◆ What is expected ◆
If a line in the data has the string "question", please show it.

◆ Source records ◆
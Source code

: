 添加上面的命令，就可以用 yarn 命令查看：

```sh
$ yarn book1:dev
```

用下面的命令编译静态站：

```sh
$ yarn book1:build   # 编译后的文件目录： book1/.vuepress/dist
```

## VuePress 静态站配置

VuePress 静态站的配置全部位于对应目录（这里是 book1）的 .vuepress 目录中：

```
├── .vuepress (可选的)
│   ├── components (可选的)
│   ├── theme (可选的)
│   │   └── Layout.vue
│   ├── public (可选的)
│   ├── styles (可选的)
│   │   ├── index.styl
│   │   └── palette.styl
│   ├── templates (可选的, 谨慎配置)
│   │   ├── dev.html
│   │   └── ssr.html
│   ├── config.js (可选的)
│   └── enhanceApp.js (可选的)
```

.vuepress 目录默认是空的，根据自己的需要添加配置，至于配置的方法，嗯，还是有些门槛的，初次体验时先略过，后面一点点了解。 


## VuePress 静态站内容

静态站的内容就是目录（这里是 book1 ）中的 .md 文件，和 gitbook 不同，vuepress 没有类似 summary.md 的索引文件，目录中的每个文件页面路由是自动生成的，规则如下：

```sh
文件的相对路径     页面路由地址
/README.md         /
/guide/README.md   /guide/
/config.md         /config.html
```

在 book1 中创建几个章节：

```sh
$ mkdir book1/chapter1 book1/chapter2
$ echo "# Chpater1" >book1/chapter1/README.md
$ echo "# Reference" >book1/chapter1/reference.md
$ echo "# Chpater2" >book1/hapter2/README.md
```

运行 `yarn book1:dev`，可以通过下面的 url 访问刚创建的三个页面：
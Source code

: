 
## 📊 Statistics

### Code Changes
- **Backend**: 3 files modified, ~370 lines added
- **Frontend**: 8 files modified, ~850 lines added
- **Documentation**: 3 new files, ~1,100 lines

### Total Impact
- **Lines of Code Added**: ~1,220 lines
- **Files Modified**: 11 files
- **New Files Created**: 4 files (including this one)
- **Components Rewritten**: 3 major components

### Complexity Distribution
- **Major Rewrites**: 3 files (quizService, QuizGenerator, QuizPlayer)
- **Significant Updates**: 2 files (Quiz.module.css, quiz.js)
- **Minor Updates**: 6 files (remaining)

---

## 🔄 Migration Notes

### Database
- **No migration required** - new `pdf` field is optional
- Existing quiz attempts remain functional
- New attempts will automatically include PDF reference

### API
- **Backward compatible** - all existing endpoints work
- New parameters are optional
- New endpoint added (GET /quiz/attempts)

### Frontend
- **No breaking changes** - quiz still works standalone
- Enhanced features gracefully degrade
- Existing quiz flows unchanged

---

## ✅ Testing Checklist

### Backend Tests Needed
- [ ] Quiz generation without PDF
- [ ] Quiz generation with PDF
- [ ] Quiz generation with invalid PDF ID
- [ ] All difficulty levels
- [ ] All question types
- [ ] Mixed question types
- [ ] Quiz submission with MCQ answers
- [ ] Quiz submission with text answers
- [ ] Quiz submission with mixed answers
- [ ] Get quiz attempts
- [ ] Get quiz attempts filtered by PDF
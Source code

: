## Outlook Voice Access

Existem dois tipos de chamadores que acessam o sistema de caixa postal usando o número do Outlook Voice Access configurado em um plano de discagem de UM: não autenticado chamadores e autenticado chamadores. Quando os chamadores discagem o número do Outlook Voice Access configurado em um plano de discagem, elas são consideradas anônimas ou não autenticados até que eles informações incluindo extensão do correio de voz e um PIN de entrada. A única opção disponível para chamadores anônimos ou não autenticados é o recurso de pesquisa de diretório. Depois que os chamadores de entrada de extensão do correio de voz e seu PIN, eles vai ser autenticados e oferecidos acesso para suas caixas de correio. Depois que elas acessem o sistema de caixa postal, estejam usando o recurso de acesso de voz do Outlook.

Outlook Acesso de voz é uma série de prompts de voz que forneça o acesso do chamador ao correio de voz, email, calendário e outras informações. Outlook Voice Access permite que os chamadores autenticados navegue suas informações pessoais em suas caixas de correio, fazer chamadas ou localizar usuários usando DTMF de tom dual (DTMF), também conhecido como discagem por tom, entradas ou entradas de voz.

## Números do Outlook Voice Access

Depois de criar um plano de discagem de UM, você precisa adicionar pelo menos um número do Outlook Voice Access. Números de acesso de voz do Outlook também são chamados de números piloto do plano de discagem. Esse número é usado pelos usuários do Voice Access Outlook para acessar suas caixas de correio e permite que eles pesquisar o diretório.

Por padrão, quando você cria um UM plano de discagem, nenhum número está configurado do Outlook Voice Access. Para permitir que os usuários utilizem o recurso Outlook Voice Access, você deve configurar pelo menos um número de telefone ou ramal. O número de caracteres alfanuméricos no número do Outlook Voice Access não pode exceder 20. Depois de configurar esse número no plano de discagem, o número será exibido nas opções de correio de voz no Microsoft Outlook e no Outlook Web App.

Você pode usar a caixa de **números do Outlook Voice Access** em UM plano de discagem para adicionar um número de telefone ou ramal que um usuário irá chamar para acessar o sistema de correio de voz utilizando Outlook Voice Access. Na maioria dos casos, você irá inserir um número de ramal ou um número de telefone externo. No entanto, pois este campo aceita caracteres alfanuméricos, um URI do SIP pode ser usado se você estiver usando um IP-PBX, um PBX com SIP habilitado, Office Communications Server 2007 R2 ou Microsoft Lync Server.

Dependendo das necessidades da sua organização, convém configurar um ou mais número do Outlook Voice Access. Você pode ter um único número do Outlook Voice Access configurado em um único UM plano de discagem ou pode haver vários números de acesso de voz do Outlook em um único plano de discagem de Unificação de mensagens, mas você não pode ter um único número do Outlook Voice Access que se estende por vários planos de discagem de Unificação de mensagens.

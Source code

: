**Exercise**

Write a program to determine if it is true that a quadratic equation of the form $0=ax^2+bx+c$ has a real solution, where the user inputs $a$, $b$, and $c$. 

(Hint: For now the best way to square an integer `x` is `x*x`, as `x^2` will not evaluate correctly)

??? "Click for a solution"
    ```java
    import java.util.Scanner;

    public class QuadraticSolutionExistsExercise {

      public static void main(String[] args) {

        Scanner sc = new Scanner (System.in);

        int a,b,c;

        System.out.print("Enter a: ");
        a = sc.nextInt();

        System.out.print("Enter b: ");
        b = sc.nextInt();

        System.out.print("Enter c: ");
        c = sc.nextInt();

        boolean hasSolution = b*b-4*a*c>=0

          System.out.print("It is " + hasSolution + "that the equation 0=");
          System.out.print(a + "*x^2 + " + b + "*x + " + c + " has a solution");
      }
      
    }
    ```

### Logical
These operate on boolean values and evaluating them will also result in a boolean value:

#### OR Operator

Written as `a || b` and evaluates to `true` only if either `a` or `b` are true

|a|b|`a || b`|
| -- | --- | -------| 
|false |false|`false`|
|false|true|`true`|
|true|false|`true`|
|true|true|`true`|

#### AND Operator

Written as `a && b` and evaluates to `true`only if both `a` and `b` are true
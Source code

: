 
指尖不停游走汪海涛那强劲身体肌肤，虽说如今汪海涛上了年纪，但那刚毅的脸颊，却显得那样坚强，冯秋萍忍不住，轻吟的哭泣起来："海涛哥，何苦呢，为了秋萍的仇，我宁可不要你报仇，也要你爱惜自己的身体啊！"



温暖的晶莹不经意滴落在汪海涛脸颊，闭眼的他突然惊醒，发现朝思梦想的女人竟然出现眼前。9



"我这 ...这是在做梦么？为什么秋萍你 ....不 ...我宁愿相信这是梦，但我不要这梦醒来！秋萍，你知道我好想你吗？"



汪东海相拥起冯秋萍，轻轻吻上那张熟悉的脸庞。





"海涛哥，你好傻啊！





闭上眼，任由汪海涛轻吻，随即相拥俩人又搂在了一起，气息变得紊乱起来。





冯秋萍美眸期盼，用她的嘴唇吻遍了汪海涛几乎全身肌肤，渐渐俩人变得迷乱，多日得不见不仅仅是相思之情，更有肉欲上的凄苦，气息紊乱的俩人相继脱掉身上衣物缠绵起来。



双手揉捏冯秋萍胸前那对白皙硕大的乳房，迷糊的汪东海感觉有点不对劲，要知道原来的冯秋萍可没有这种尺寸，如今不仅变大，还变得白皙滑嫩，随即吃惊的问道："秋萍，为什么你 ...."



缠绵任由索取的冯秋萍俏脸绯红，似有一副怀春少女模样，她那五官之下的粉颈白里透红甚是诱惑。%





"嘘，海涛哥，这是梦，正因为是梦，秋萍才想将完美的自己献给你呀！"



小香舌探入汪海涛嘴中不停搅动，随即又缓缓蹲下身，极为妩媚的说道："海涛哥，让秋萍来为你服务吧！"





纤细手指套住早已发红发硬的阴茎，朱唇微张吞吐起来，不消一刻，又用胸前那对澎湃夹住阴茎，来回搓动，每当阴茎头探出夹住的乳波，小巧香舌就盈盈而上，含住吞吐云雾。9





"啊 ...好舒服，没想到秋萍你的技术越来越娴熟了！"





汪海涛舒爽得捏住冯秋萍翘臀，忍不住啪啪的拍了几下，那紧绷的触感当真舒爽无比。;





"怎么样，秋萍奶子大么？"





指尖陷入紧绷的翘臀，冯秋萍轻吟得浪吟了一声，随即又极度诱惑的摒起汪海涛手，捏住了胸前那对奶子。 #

◆ Reply ◆
- [ ] All question types
- [ ] Mixed question types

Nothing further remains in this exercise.